Until that time, “The code is what the code is and should be enforced,” said
commission and Town Council member Toni Biancardi, but who like others
welcomed input from the car dealers to find a common ground.
Last month building commissioner Bill Arney said there was confusion over
how to interpret the ordinance language limiting the use of temporary signs
such as pennants, banners and inflatables to no more than 30 days per
calendar year and no more than 32 square feet per individual sign.
Commission attorney Chuck Parkinson said Monday that the 30 days are
cumulative, not 30 days for each permit issued for a temporary sign. “If
this is the 31st day you’ve had a sign up (this year), you’re in violation
of the ordinance.”
Arney said the permit applications will be adjusted to reflect when the
temporary signs are being put up and taken down to keep track of the total
days per year.
He also said, in addition to the 30 total days being too few, some car
dealers feel the 32 square-foot maximum for temporary signs is too small
because typically most banners are 4 feet by 12 feet or even 16 feet.

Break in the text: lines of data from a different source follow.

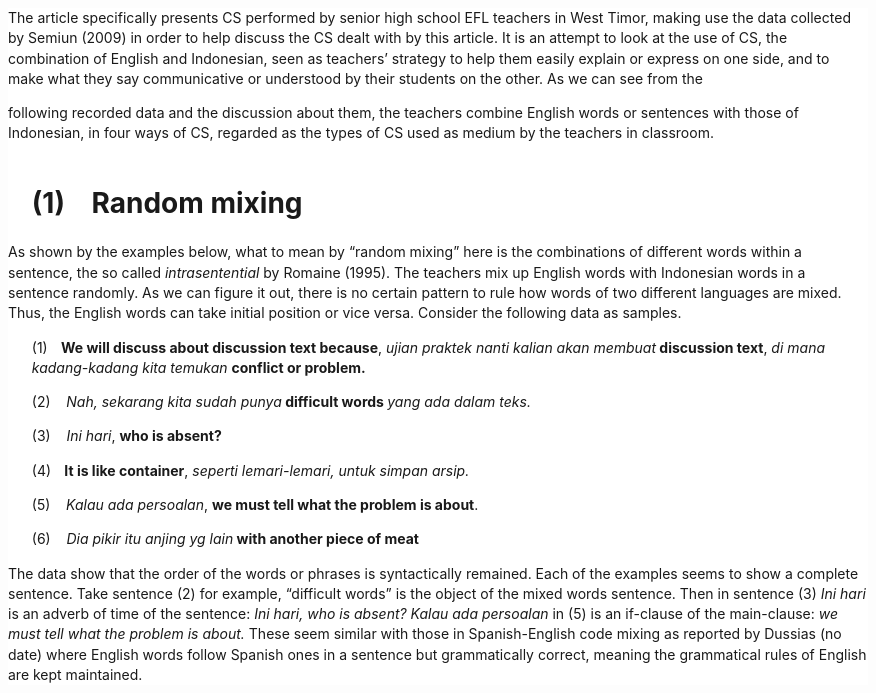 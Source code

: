 <p><span class="font0">The article specifically presents CS performed by senior high school EFL teachers in West Timor, making use the data collected by Semiun (2009) in order to help discuss the CS dealt with by this article. It is an attempt to look at the use of CS, the combination of English and Indonesian, seen as teachers’ strategy to help them easily explain or express on one side, and to make what they say communicative or understood by their students on the other. As we can see from the</span></p>
<p><span class="font0">following recorded data and the discussion about them, the teachers combine English words or sentences with those of Indonesian, in four ways of CS, regarded as the types of CS used as medium by the teachers in classroom.</span></p>
<ul style="list-style:none;"><li>
<h1><a name="bookmark4"></a><span class="font0" style="font-weight:bold;"><a name="bookmark5"></a>(1) &nbsp;&nbsp;&nbsp;Random mixing</span></h1></li></ul>
<p><span class="font0">As shown by the examples below, what to mean by “random mixing” here is the combinations of different words within a sentence, the so called </span><span class="font0" style="font-style:italic;">intrasentential </span><span class="font0">by Romaine (1995). The teachers mix up English words with Indonesian words in a sentence randomly. As we can figure it out, there is no certain pattern to rule how words of two different languages are mixed. Thus, the English words can take initial position or vice versa. Consider the following data as samples.</span></p>
<ul style="list-style:none;"><li>
<p><span class="font0">(1)</span><span class="font0" style="font-weight:bold;"> &nbsp;&nbsp;&nbsp;We will discuss about discussion text because</span><span class="font0">, </span><span class="font0" style="font-style:italic;">ujian praktek nanti kalian akan membuat</span><span class="font0" style="font-weight:bold;"> discussion text</span><span class="font0">, </span><span class="font0" style="font-style:italic;">di mana kadang-kadang kita temukan </span><span class="font0" style="font-weight:bold;">conflict or problem.</span></p></li>
<li>
<p><span class="font0">(2)</span><span class="font0" style="font-style:italic;"> &nbsp;&nbsp;&nbsp;Nah, sekarang kita sudah punya</span><span class="font0" style="font-weight:bold;"> difficult words </span><span class="font0" style="font-style:italic;">yang ada dalam teks.</span></p></li>
<li>
<p><span class="font0">(3)</span><span class="font0" style="font-style:italic;"> &nbsp;&nbsp;&nbsp;Ini hari</span><span class="font0">, </span><span class="font0" style="font-weight:bold;">who is absent?</span></p></li>
<li>
<p><span class="font0">(4)</span><span class="font0" style="font-weight:bold;"> &nbsp;&nbsp;&nbsp;It is like container</span><span class="font0">, </span><span class="font0" style="font-style:italic;">seperti lemari-lemari, untuk simpan arsip.</span></p></li>
<li>
<p><span class="font0">(5)</span><span class="font0" style="font-style:italic;"> &nbsp;&nbsp;&nbsp;Kalau ada persoalan</span><span class="font0">, </span><span class="font0" style="font-weight:bold;">we must tell what the problem is about</span><span class="font0">.</span></p></li>
<li>
<p><span class="font0">(6)</span><span class="font0" style="font-style:italic;"> &nbsp;&nbsp;&nbsp;Dia pikir itu anjing yg lain</span><span class="font0" style="font-weight:bold;"> with another piece of meat</span></p></li></ul>
<p><span class="font0">The data show that the order of the words or phrases is syntactically remained. Each of the examples seems to show a complete sentence. Take sentence (2) for example, “difficult words” is the object of the mixed words sentence. Then in sentence (3) </span><span class="font0" style="font-style:italic;">Ini hari</span><span class="font0"> is an adverb of time of the sentence: </span><span class="font0" style="font-style:italic;">Ini hari, who is absent? Kalau ada persoalan</span><span class="font0"> in (5) is an if-clause of the main-clause: </span><span class="font0" style="font-style:italic;">we must tell what the problem is about.</span><span class="font0"> These seem similar with those in Spanish-English code mixing as reported by Dussias (no date) where English words follow Spanish ones in a sentence but grammatically correct, meaning the grammatical rules of English are kept maintained.</span></p>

Commission member Terry Swanson said dealers might be required to use
corporate banners of a certain size.
Member Jan Hines said the commission shouldn’t be in a hurry to change the
sign rules when the business owners haven’t made a personal effort to
present what they don’t like about them. Parkinson said when the zoning
ordinance was amended last year, no one spoke out regarding temporary signs.
Commission member Bernie Poparad urged taking a tough stance with any car
dealer who doesn’t get sign permits, ignores Arney’s citations for
violations and places temporary signs and banners up at will because it’s
not fair to the competing dealers who comply with town code.

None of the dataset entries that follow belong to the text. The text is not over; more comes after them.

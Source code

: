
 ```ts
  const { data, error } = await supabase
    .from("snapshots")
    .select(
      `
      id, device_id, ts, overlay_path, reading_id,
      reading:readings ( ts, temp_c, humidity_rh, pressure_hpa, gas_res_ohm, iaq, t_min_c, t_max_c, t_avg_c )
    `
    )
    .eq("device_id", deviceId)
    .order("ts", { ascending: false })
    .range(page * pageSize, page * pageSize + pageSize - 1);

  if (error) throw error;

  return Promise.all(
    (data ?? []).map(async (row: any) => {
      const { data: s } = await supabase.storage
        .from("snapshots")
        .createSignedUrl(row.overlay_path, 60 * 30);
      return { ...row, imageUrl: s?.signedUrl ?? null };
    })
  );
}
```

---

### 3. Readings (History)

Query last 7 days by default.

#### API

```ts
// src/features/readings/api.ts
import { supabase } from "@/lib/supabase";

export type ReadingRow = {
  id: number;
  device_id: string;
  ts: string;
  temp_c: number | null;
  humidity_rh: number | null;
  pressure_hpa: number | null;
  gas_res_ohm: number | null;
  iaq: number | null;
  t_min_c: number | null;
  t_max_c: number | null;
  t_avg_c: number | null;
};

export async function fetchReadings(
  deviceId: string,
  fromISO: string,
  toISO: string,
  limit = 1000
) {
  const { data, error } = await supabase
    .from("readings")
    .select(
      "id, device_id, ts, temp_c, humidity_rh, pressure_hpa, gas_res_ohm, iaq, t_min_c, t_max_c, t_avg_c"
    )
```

And the Town Council certainly shouldn’t buy a police car from a local
business that is in repeated violation of the sign ordinance, Poparad added.

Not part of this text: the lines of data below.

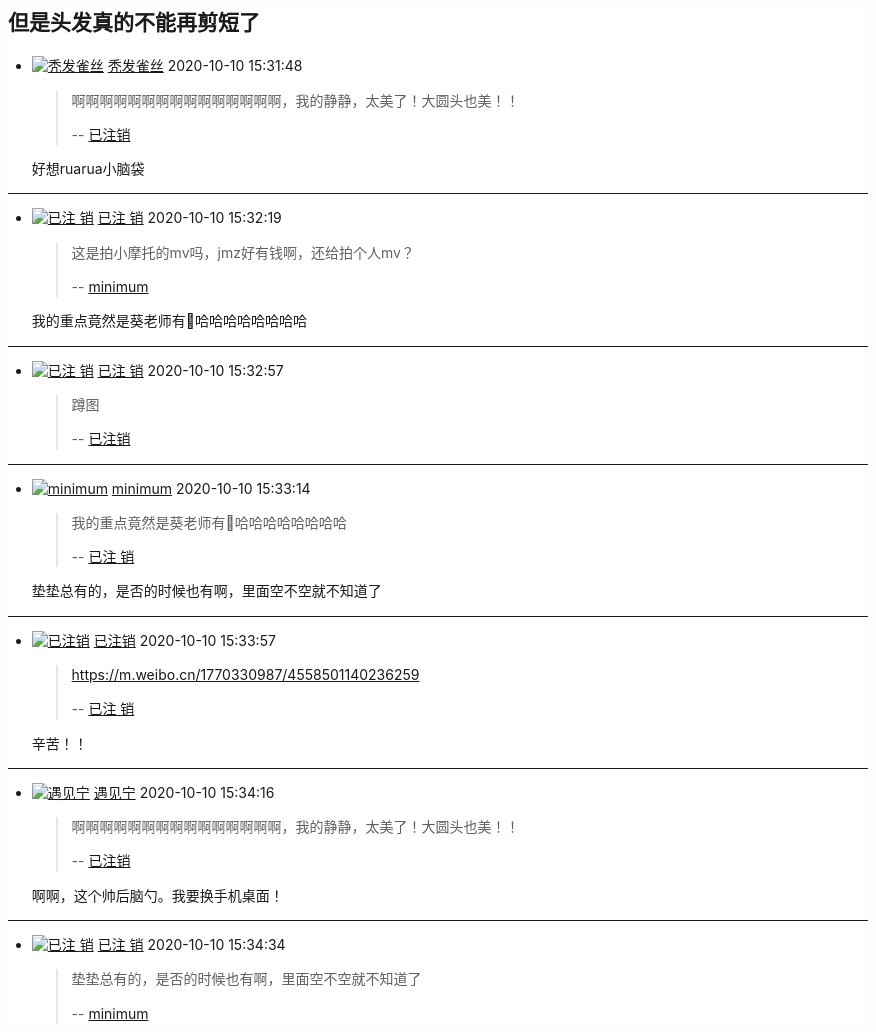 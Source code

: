   但是头发真的不能再剪短了  
---
* [![秃发雀丝](../../image/icon/u3984012-5.jpg)](https://www.douban.com/people/3984012/)    [秃发雀丝](https://www.douban.com/people/3984012/)    2020-10-10 15:31:48  
  >啊啊啊啊啊啊啊啊啊啊啊啊啊啊啊，我的静静，太美了！大圆头也美！！  
  >
  >-- [已注销](https://www.douban.com/people/187860590/)  
  
  好想ruarua小脑袋  
---
* [![已注 销](../../image/icon/u155947097-2.jpg)](https://www.douban.com/people/155947097/)    [已注 销](https://www.douban.com/people/155947097/)    2020-10-10 15:32:19  
  >这是拍小摩托的mv吗，jmz好有钱啊，还给拍个人mv？  
  >
  >-- [minimum](https://www.douban.com/people/218236166/)  
  
  我的重点竟然是葵老师有🐻哈哈哈哈哈哈哈哈  
---
* [![已注 销](../../image/icon/u155947097-2.jpg)](https://www.douban.com/people/155947097/)    [已注 销](https://www.douban.com/people/155947097/)    2020-10-10 15:32:57  
  >蹲图  
  >
  >-- [已注销](https://www.douban.com/people/187860590/)  
  
    
---
* [![minimum](../../image/icon/u218236166-1.jpg)](https://www.douban.com/people/218236166/)    [minimum](https://www.douban.com/people/218236166/)    2020-10-10 15:33:14  
  >我的重点竟然是葵老师有🐻哈哈哈哈哈哈哈哈  
  >
  >-- [已注 销](https://www.douban.com/people/155947097/)  
  
  垫垫总有的，是否的时候也有啊，里面空不空就不知道了  
---
* [![已注销](../../image/icon/u187860590-7.jpg)](https://www.douban.com/people/187860590/)    [已注销](https://www.douban.com/people/187860590/)    2020-10-10 15:33:57  
  >https://m.weibo.cn/1770330987/4558501140236259  
  >
  >-- [已注 销](https://www.douban.com/people/155947097/)  
  
  辛苦！！  
---
* [![遇见宁](../../image/icon/u185377664-2.jpg)](https://www.douban.com/people/185377664/)    [遇见宁](https://www.douban.com/people/185377664/)    2020-10-10 15:34:16  
  >啊啊啊啊啊啊啊啊啊啊啊啊啊啊啊，我的静静，太美了！大圆头也美！！  
  >
  >-- [已注销](https://www.douban.com/people/187860590/)  
  
  啊啊，这个帅后脑勺。我要换手机桌面！  
---
* [![已注 销](../../image/icon/u155947097-2.jpg)](https://www.douban.com/people/155947097/)    [已注 销](https://www.douban.com/people/155947097/)    2020-10-10 15:34:34  
  >垫垫总有的，是否的时候也有啊，里面空不空就不知道了  
  >
  >-- [minimum](https://www.douban.com/people/218236166/)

Commission president Jeff Freeze suggested the council weigh how far it
wants to extend friendliness to local businesses. Jim McGee, a commission
member and the council president, said he wants to know if the ordinance
should be more liveable for the car dealers to maintain a working
relationship with the town.
For his part, “There will be a phone call made tomorrow,” said McGee.
“Communication is all we need; talk to people.”
In other business, the commission voted 7-0 twice to extend the
infrastructure completion dates and financial guarantees posted for
developers whose subdivisions have slowed due to the soft housing market.
Tom Lightfoot representing RB Developers of 200-home Corlin’s Landing on
South Babcock Road had his dates extended to July, 2011. “Sales have been a
little slow but there are some sales out there,” he told the commission.
Developer Dick Davis of Parkwood Estates on Haglund Road had his completion
and bond dates extended to May and November of 2011, but Davis questioned
why he has to reimburse the town for a new punch list drawn up by town
engineer Global Land Surveying when he also paid for one prepared by the
town’s previous engineer Haas & Associates.
Global estimated a cost of $120,726 to complete the outstanding
infrastructure work and repairs needed at Parkwood Estates. Davis said his
bond was reduced by a previous Plan Commission from $440,000 to $47,000.
Poparad asked how that could be with two-thirds or 24 of 38 lots yet to be
Davis said he’s caught between the town and individual contractors who get
occupancy permits, leave, then a sidewalk sinks and it’s the developer left
holding the bag. Freeze asked Hesham Khalil of Global to review the records
involved and to report back next month.
Said Davis, “I’m not going anywhere. We’ll do the work, but it’s troublesome
to pay for engineers time and time again."